Tego dnia, a było na kilka dni przed wizytą Burana odwiedziliśmy jaworznickie wzgórze Korzeniec. Zakwitła leszczyna pospolita - Corylus avellana. Znaczy się mogliśmy obwieścić początek przedwiośnia.
A potem ekipa telewizyjna sobie pojechała a ja ruszyłem na spacer po wzgórzu. Oto skupisko suchych traw. Sprawiają wrażenie kłosownicy - Brachypodium.
Pomiędzy nimi zauważyłem mech. Oznaczyłem go jako brodawkowiec czysty - Pseudoscleropodium purum.
Potem zajrzałem do przyległej buczyny. To południowy stok wzgórza.
Na ziemi zalega spora warstwa suchych liści. Jak wiadomo powszechnie dopiero za cztery lata zamienią się w humus.
Była tam także spora kępa mchu. Tego gatunku nie mam w zbliżeniu.
Oto mech rosnący u podstawy pniaka po ściętym buku - Fagus sylvatica. Na razie nie podejmuję się jego oznaczenia.
Przez las poprowadzono drogę do istniejącej tutaj wieży przeciwpożarowej.
W jej okolicy zauważyłem omszały pniak.
Póki co wydaje mi się, że jest to rokiet cyprysowaty - Hypnum cupressiforme.
Teraz ruszyłem na zachód początkowo grzbietem a potem ścieżką wzdłuż północnego skraju buczyny.
Po pewnym czasie natknąłem się na omszały kamień. Dokładniej to dolomit retu, najwyższego piętra triasu dolnego.
Tutaj uważam, że pomiędzy mchami dominuje opończyk - Encalypta streptocarpa.
Na północ od buczyny znajduje się takie powiedzmy byle co.
W buczynie i tutaj na granicy znajdujemy przylaszczki - Hepatica nobilis. Wiele wskazuje na to, że nazwa rodzajowa Hepatica długo się nie utrzyma.
Jest też jakaś turzyca - Carex.
Oto omszały kamień oznaczający pole górnicze.
Tego mchu także nie oznaczyłem.
W końcu wyszedłem na stok zachodni. Generalnie zawsze go lekceważyłem. Jak się potem okazało niesłusznie.

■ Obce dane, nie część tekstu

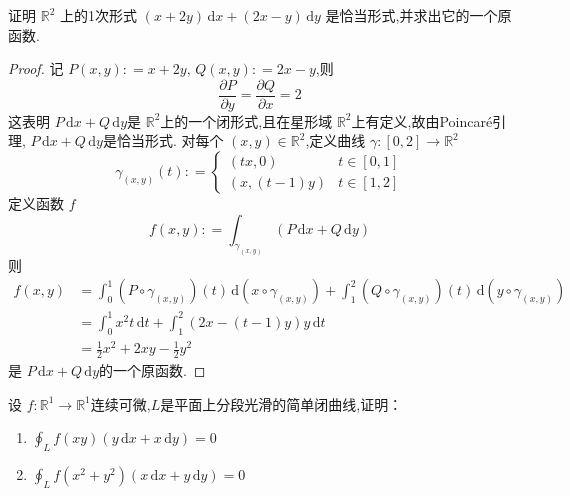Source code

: \documentclass[lang=cn,12pt,color=green,fontset=none,thmcnt=section]{elegantbook}
\begin{document}
\begin{exercise}
    证明 $ \mathbb{R} ^{2} $ 上的1次形式 $ \left( x+ 2y \right)\,\mathrm{d} x+  \left( 2x -y \right)\,\mathrm{d} y   $ 是恰当形式,并求出它的一个原函数.
\end{exercise}
\begin{proof}
    记 $ P\left( x,y \right): = x+ 2y  $, $ Q\left( x,y \right): = 2x-y  $,则 $$
    \frac{\partial P}{\partial y} = \frac{\partial Q}{\partial x} = 2
    $$  这表明 $ P\,\mathrm{d} x+ Q\,\mathrm{d} y $是 $ \mathbb{R} ^{2} $上的一个闭形式,且在星形域 $ \mathbb{R} ^{2} $上有定义,故由Poincaré引理, $ P\,\mathrm{d} x+ Q\,\mathrm{d} y $是恰当形式.
    对每个 $ \left( x,y \right)  \in \mathbb{R} ^{2} $,定义曲线 $ \gamma: [0,2]\to  \mathbb{R} ^{2} $  $$
    \gamma_{\left( x,y \right) }\left( t \right) :  = \begin{cases} \left( tx,0 \right)& t \in \left[ 0,1 \right]\\ 
    \left( x,\left( t-1 \right)y  \right)& t \in [1,2]    \end{cases}
    $$  定义函数 $ f $   $$
    f\left( x,y \right): =  \int_{\gamma_{\left( x,y \right) }} \left( P \,\mathrm{d} x+ Q\,\mathrm{d} y \right) 
    $$ 则 $$
    \begin{aligned}
        f\left( x,y \right) &= \int_{0}^{1}\left(  P\circ \gamma_{\left( x,y \right) }  \right)\left( t \right)  \,\mathrm{d} \left( x\circ \gamma_{\left( x,y \right) } \right)   + \int_{1}^{2} \left( Q\circ \gamma_{\left( x,y \right) }\right)\left( t \right) \,\mathrm{d} \left( y\circ \gamma_{\left( x,y \right) } \right) \\ 
          & = \int_{0}^{1}x^{2}t\,\mathrm{d} t +  \int_{1}^{2} \left( 2x- \left( t-1 \right)y  \right) y\,\mathrm{d} t\\ 
           & = \frac{1}{2}x^{2}+ 2xy- \frac{1}{2}y^{2}
    \end{aligned}   
    $$是 $ P\,\mathrm{d} x+ Q\,\mathrm{d} y $的一个原函数. 
    
\end{proof}

\begin{exercise}
    设 $ f:\mathbb{R} ^{1}\to \mathbb{R} ^{1} $连续可微,$ L $是平面上分段光滑的简单闭曲线,证明：
    \begin{enumerate}
        \item  $ \oint_{L}f\left( xy \right) \left( y\,\mathrm{d} x+  x \,\mathrm{d} y \right) = 0   $ 
        \item  $ \oint_{L}f\left( x^{2}+ y^{2} \right) \left( x \,\mathrm{d} x+  y\,\mathrm{d} y \right)   = 0 $ 
    \end{enumerate}
    
    
\end{exercise}
\end{document}
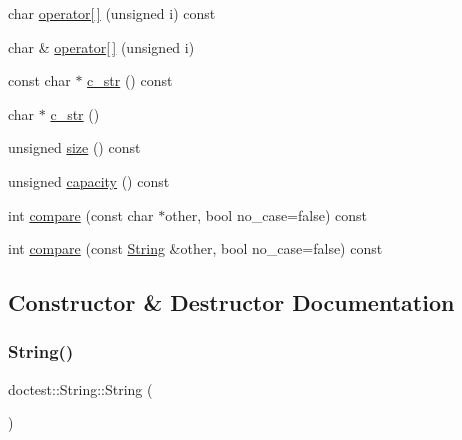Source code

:\begin{DoxyCompactItemize}
\item 
char \mbox{\hyperlink{classdoctest_1_1_string_adf69290bc23e8c7bf60a9bcf765ebc10}{operator\mbox{[}$\,$\mbox{]}}} (unsigned i) const
\item 
char \& \mbox{\hyperlink{classdoctest_1_1_string_acd37c72485c1277fc673f6b328138b40}{operator\mbox{[}$\,$\mbox{]}}} (unsigned i)
\item 
const char $\ast$ \mbox{\hyperlink{classdoctest_1_1_string_a607c6977b193fecf29622110e6081625}{c\+\_\+str}} () const
\item 
char $\ast$ \mbox{\hyperlink{classdoctest_1_1_string_a35df67f11652bcc568ad3af470c344c0}{c\+\_\+str}} ()
\item 
unsigned \mbox{\hyperlink{classdoctest_1_1_string_a9fbc7b09f1660b236f12fc2adce6183d}{size}} () const
\item 
unsigned \mbox{\hyperlink{classdoctest_1_1_string_adad8703f08950d173d2cb1426391fcdf}{capacity}} () const
\item 
int \mbox{\hyperlink{classdoctest_1_1_string_aef87d1f106d32d8c31af87335b44164d}{compare}} (const char $\ast$other, bool no\+\_\+case=false) const
\item 
int \mbox{\hyperlink{classdoctest_1_1_string_adb57becb56e054d981e7c2b967a7e359}{compare}} (const \mbox{\hyperlink{classdoctest_1_1_string}{String}} \&other, bool no\+\_\+case=false) const
\end{DoxyCompactItemize}


\subsection{Constructor \& Destructor Documentation}
\mbox{\label{classdoctest_1_1_string_ab18d26f6c9e728c2fac77a501b8ca5f5}} 
\subsubsection{\texorpdfstring{String()}{String()}\hspace{0.1cm}{\footnotesize\ttfamily [1/5]}}
{\footnotesize\ttfamily doctest\+::\+String\+::\+String (\begin{DoxyParamCaption}{ }\end{DoxyParamCaption})}

\mbox{\label{classdoctest_1_1_string_af5dce5deeb8f25a4866efdff75e92975}}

I teraz zaczyna się to co najważniejsze. Oto moje drugie notowanie na terenie Jaworzna różyczkoprątnika - Rhodobryum roseum. Przed długi czas wahaliśmy się co do przynależności tego gatunku. W końcu pozyskałem okazy, które zawiozłem do Krakowa. Ryszard Ochyra locuta, causa finita. Pozostałe gatunki z tego obrzeża też zostały przez niego oznaczone. Część z nich pokażę w fotoreportażu wykonanym w dniu 5 kwietnia.
Naszemu bohaterowi towarzyszył płożymerzyk - Plagiomnium affine, co w pewnym momencie trochę mnie zmyliło.
Gatunkiem dominującym w tym miejscu jest Eurhynchiastrum pulchellum.
I ponownie Rhodobryum roseum.
I jeszcze raz Eurhynchiastrum pulchellum.
A poza tym jest tam jeszcze między innymi sporo opończyka - Encalypta streptocarpa. Obecność tego gatunku oraz nietypowe siedlisko dawały nadzieję na znalezienie tutaj Rhodobryum ontariense. Zobaczyłem w Krakowie także ten gatunek, więc teraz już wiem, za czym się rozglądać.
I na zakończenie południowy skraj wzgórza.
A tuż przy drodze w charakterze odpadu pojawiły się połamane bloki lodu.